Bach, Six Sonatas for Violin Solo with piano accompaniment by Robert Schumann, performed by violinist Benjamin Schmid and pianist Lisa Smirnova (MDG 333 0614-2); Mozart, works for piano (Sonata in C Major, K. 545, Sonata in F Major, K. 533/K. 494 and Fantasy in C Minor, K. 475) with freely added accompaniment for a second piano by Edvard Grieg, performed by Elisabeth Leonskaja and Sviatoslav Richter (Teldec 4509-90825-2):
These fascinating discs tell us a great deal about the 19th century's attitude toward the past. It had been the case that once a composer was dead, so was his music. The 19th century changed all that because the Romantics revered genius and made a cult of the masterwork.
But the Romantics often seemed to believe that earlier music needed "help." It was for this reason that Schumann, who was introduced to Bach's Sonatas and Partitas for Solo Violin by Mendelssohn, wrote the piano accompaniments that are featured on the MDG disc. He thought that the public would be more agreeable to hearing a violin accompanied by piano than a violin alone. And he was right. For most of the 19th century, it was in Schumann's versions that music lovers heard Bach's masterpieces. And that changed only with the coming of the 20th-century idea that the mixture of a 19th-century piano harmonization with 18th-century violin music constituted an aesthetic travesty.

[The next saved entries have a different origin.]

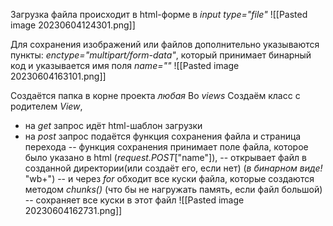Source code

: Загрузка файла происходит в html-форме в _input type="file"_
![[Pasted image 20230604124301.png]]

Для сохранения изображений или файлов дополнительно указываются пункты:
  _enctype="multipart/form-data"_, который принимает бинарный код
  и указывается имя поля _name=""_
![[Pasted image 20230604163101.png]]

Создаётся папка в корне проекта  _любая_ 
Во _views_ Создаём класс с родителем _View_,
- на _get_ запрос идёт html-шаблон загрузки
- на _post_ запрос подаётся функция сохранения файла и страница перехода
-- функция сохранения принимает поле файла, которое было указано в html     (_request.POST_["name"]),
-- открывает файл в созданной директории(или создаёт его, если нет) (_в бинарном виде!_ "wb+") 
-- и через _for_ обходит все куски файла, которые создаются методом _chunks()_ (что бы не нагружать память, если файл большой)
-- сохраняет все куски в этот файл
![[Pasted image 20230604162731.png]]

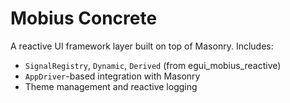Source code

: 
# Mobius Concrete

A reactive UI framework layer built on top of Masonry. Includes:

- `SignalRegistry`, `Dynamic`, `Derived` (from egui_mobius_reactive)
- `AppDriver`-based integration with Masonry
- Theme management and reactive logging

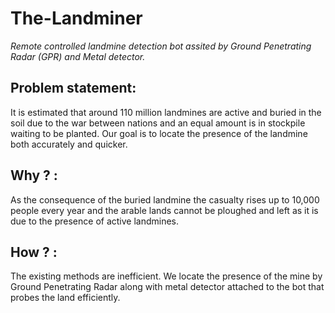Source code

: # The-Landminer
*Remote controlled landmine detection bot assited by Ground Penetrating Radar (GPR) and Metal detector.*


## Problem statement:

It is estimated that around 110 million landmines are active and buried in the soil due to the war between nations and an equal amount is in stockpile waiting to be planted. Our goal is to locate the presence of the landmine both accurately and quicker.


## Why ? :

As the consequence of the buried landmine the casualty rises up to 10,000 people every year and the arable lands cannot be ploughed and left as it is due to the presence of active landmines.

## How ? :

The existing methods are inefficient. We locate the presence of the mine by Ground Penetrating Radar along with metal detector attached to the bot that probes the land efficiently.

Actually, Schumann's accompaniments are relatively modest -- he did not make any changes in the violin part and, as a rule, used the piano merely to reinforce the supporting tones of the solo part. (Sometimes, as in the famous chaconne that concludes the D minor Partita, Schumann's poetic imagination is less restrained.) These performances are certainly worth investigating. Schmid is a young (born 1968) Viennese who studied with Aaron Rosand. Schmid plays with brilliance, purity of tone and insight. He is superbly partnered by Smirnova, a 33-year-old Russian whose teachers include Anna Kantor and Lev Naumov.
A much more relaxed attitude toward the past is displayed by the Mozart-Grieg sonatas for two pianos. If Bach by way of Schumann still sounds reasonably like Bach, Mozart by way of Grieg certainly casts the favorite son of Salzburg in a Nordic and decidedly Romantic light. George Bernard Shaw called the sonatas "Norway's Revenge."
Their genesis was as teaching devices. It is within the lifetime of many readers of this newspaper that piano teachers accompanied students on a second piano as the student performed. Most such two-piano teaching pieces have mercifully passed from obscurity into oblivion, but these particular works deserve to survive because of their zany genius.
Grieg's method is to play Mozart "straight" on the first piano and to appropriate his music in his own terms on the second instrument. When Mozart's famous "easy" Sonata in C -- the first great music many 10- and 11-year-olds get to play -- suddenly begins to sound like something out of "Peer Gynt," the effect startles and charms the ear.
These sonatas may be bizarre but they are played with such love by Richter and Leonskaja -- especially in the slow movements -- that this CD may become the late-night listening party trick of the year. It's what you will play for your friends at 2 a.m., just as they are about to leave and when they mistakenly believe they have heard everything.
Grieg's feeling that "updating" Mozart for modern ears does no permanent damage to the music is very different from the currently fashionable notion that it is sacrilege to perform Mozart's music in any manner that he himself might not recognize. There is something terribly hubristic about this latter view. At least Grieg -- like Mozart himself -- knew how to have fun.